• Assigned task: In the listing below, tally each line that contains "from". Reply with the total only.

• Provided material:
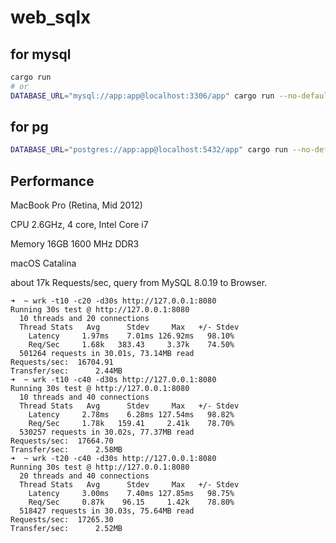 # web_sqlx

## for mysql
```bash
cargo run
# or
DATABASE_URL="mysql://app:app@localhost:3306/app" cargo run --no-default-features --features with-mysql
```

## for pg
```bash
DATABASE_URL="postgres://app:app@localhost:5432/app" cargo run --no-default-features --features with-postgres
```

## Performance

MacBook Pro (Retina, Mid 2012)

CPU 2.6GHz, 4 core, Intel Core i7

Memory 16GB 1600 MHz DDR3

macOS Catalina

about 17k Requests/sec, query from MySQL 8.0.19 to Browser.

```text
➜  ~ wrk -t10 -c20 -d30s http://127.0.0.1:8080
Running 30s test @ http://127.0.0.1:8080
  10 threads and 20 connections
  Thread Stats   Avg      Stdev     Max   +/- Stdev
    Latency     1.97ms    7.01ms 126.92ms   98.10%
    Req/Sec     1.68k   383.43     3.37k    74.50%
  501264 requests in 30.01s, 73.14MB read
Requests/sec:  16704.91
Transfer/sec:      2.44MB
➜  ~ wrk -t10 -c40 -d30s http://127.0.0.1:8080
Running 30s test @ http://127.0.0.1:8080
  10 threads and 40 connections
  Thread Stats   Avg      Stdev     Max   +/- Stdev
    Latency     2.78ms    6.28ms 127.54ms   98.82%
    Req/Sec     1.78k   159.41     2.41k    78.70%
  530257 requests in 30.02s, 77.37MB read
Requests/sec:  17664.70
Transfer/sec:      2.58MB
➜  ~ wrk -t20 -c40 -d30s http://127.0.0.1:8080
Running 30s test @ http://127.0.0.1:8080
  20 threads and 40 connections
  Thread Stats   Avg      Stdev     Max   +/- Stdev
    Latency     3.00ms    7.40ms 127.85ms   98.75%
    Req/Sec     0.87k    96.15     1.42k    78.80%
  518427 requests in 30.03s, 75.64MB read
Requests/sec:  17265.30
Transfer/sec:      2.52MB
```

---

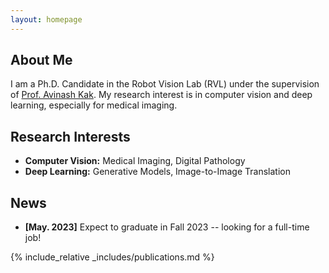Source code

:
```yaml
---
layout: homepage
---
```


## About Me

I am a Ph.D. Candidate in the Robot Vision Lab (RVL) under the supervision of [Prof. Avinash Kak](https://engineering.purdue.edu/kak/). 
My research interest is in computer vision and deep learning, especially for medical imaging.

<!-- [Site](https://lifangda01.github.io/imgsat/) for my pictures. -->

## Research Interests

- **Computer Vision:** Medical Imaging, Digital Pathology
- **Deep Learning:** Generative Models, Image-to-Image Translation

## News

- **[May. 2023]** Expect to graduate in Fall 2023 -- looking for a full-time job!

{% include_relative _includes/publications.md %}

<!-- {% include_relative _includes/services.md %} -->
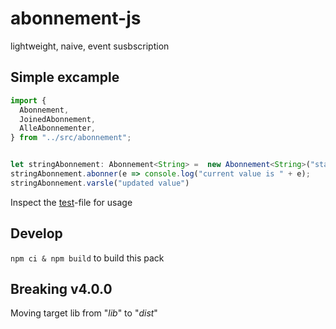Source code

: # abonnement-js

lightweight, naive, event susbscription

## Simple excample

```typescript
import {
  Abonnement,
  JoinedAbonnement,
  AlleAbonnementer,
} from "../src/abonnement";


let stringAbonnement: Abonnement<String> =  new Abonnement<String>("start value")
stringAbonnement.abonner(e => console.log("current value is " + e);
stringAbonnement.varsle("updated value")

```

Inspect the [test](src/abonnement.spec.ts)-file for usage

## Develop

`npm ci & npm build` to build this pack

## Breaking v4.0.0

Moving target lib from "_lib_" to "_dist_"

• Task solution: 3